Одна была маленькая и суетливая. Ее симпатичная мордочка ведьмы была словно в мелкой шелухе от морщин, особенно пугающих, когда она смеялась. Другая была молода и толста до первобытного бесстыдства. В темном длинном платье она расширялась книзу, как пирамида, и лицо ее напоминало диванную подушку с пятнами глаз и рта. Видеть эту подушку совсем не хотелось.

Но Саныч, в отличие от меня, бросал взгляды на соседний столик хоть и без удовольствия, но и без сколько-нибудь заметных огорчений.

Я затревожился.

– Подождем кого получше, – шепнул я.

Мой друг кивнул.
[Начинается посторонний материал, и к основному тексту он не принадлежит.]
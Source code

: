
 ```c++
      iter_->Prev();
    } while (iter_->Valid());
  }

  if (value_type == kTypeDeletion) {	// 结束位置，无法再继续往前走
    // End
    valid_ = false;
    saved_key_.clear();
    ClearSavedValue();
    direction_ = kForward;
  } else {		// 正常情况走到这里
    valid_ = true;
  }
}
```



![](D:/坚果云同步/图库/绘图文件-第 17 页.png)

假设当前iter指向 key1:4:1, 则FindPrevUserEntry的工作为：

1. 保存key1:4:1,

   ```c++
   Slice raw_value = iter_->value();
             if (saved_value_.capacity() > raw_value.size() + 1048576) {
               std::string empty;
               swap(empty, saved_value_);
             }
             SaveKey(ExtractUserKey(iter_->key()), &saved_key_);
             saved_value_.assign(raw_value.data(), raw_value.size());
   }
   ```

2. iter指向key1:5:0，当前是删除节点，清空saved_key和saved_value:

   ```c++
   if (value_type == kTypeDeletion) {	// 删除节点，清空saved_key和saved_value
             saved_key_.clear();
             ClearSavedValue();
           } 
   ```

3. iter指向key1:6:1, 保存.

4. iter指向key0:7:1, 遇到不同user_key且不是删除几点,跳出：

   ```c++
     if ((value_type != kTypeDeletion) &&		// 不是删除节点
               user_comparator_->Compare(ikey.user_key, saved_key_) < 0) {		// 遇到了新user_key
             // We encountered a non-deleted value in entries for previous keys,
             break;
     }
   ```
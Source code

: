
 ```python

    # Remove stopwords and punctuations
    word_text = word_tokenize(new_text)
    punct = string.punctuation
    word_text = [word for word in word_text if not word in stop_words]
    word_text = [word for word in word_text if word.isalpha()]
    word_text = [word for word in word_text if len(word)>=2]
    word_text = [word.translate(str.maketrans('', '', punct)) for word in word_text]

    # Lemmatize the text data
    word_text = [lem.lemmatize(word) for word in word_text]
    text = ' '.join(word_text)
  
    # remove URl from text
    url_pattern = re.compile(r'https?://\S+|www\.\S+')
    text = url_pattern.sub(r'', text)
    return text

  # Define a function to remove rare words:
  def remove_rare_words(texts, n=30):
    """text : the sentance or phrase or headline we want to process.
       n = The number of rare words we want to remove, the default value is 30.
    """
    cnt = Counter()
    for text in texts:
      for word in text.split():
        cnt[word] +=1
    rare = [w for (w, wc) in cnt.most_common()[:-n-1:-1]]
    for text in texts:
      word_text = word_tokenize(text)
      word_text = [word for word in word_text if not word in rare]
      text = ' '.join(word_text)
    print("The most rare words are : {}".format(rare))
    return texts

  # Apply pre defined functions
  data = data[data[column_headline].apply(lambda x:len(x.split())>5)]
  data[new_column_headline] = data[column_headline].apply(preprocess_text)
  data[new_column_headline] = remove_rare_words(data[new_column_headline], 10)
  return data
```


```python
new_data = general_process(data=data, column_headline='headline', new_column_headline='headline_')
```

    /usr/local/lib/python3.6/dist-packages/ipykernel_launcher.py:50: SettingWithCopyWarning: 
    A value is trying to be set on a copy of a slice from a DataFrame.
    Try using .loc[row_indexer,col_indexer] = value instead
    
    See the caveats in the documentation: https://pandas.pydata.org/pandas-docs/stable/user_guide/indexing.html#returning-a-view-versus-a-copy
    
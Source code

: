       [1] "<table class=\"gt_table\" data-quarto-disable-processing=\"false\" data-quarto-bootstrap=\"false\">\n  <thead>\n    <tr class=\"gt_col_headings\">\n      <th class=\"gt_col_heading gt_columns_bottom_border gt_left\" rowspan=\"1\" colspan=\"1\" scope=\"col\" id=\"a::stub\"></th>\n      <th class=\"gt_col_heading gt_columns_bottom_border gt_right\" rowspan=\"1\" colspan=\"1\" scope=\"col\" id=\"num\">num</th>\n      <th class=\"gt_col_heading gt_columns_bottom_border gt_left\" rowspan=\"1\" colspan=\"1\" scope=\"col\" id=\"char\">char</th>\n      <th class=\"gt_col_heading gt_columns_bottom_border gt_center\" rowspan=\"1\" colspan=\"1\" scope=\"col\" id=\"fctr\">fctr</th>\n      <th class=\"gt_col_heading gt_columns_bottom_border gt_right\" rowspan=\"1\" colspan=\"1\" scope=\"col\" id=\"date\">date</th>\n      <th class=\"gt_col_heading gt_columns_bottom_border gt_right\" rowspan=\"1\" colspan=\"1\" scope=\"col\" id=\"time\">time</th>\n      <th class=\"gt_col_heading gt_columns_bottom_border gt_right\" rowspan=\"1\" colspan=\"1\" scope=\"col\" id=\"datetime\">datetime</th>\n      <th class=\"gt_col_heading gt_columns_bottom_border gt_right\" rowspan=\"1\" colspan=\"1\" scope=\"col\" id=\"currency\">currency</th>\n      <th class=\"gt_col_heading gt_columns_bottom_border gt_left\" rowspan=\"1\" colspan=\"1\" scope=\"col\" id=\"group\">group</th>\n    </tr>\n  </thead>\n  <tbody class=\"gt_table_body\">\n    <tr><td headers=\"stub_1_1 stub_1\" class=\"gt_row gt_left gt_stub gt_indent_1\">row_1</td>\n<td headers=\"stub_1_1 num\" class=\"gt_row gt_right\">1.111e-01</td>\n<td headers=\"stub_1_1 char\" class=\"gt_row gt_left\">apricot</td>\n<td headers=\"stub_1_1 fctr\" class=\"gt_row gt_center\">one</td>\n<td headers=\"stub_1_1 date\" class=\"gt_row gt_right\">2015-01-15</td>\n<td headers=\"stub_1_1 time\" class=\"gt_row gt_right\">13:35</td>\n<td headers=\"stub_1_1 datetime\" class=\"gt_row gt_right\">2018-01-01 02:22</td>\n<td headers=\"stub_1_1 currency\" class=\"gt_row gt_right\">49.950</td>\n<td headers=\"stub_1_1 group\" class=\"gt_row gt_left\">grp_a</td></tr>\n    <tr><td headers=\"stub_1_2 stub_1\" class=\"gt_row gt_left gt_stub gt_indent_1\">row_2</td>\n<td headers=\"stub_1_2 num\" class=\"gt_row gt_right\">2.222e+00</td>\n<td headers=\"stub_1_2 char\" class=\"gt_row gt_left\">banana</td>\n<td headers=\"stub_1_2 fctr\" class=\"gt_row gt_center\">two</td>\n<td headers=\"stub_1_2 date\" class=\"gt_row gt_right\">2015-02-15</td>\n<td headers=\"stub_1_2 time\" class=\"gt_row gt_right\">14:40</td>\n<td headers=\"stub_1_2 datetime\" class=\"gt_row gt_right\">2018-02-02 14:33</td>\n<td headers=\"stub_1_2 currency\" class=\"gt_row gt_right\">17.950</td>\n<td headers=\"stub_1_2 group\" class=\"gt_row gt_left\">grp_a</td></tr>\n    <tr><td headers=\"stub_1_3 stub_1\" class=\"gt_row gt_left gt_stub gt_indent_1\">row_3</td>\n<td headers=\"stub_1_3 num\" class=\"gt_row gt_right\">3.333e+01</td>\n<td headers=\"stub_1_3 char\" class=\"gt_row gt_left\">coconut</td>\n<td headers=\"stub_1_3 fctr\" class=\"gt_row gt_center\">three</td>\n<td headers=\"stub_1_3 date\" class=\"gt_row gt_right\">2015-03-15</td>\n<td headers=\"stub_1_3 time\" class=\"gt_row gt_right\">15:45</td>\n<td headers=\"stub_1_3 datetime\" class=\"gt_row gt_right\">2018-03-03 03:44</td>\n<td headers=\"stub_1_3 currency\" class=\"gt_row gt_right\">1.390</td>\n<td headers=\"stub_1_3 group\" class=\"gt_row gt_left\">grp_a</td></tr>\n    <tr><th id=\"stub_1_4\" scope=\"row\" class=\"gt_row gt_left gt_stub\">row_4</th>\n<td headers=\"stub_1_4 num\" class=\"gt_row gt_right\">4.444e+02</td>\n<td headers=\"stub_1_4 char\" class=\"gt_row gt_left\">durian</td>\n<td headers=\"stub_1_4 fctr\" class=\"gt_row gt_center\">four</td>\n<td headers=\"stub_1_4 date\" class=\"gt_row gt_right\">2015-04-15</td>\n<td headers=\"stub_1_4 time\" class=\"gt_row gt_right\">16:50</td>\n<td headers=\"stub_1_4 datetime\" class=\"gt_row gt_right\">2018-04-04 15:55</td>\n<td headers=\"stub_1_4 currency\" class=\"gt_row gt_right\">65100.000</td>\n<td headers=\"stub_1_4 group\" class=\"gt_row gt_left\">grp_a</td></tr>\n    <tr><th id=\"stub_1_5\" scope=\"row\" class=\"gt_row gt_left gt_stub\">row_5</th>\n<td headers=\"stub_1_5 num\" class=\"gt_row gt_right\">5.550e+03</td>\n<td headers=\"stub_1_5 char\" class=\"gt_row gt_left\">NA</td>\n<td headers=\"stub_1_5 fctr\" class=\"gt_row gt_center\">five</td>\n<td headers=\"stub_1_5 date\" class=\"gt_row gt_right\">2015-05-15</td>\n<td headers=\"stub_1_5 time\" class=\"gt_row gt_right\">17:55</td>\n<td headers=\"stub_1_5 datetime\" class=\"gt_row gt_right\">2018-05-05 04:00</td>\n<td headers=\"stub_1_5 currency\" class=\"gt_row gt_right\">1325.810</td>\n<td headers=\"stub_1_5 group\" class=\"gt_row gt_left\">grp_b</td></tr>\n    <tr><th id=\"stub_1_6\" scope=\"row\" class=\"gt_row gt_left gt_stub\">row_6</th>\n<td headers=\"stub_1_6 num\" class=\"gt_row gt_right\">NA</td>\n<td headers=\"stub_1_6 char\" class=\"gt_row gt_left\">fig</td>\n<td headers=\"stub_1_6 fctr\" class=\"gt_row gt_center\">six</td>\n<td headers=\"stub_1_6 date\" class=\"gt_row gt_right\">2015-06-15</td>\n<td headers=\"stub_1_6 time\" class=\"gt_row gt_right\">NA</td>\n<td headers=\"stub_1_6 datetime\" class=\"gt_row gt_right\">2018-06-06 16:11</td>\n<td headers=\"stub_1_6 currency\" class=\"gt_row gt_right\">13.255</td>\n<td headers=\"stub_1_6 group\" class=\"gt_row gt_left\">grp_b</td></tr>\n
Но на соседний столик коситься не перестал. И даже выражение грусти как-то убавилось на его лице, сменившись налетом романтической задумчивости. В общем, ему это шло, и, если бы его одеть чуть скромнее, с ним можно было бы штурмовать вполне нестыдные высоты, – в разумных пределах, естественно.

Я отлучился в магазин, надеясь, что в мое отсутствие кто-нибудь да отвлечет внимание Саныча.

Напрасные надежды.

Пожилая ведьмочка и ее пирамидальная подруга сидели на своих местах, оживленно разговаривали, будто не обращая внимания на то, что, кроме одного грустного туриста, они на террасе одни. И за это я был им по-братски благодарен.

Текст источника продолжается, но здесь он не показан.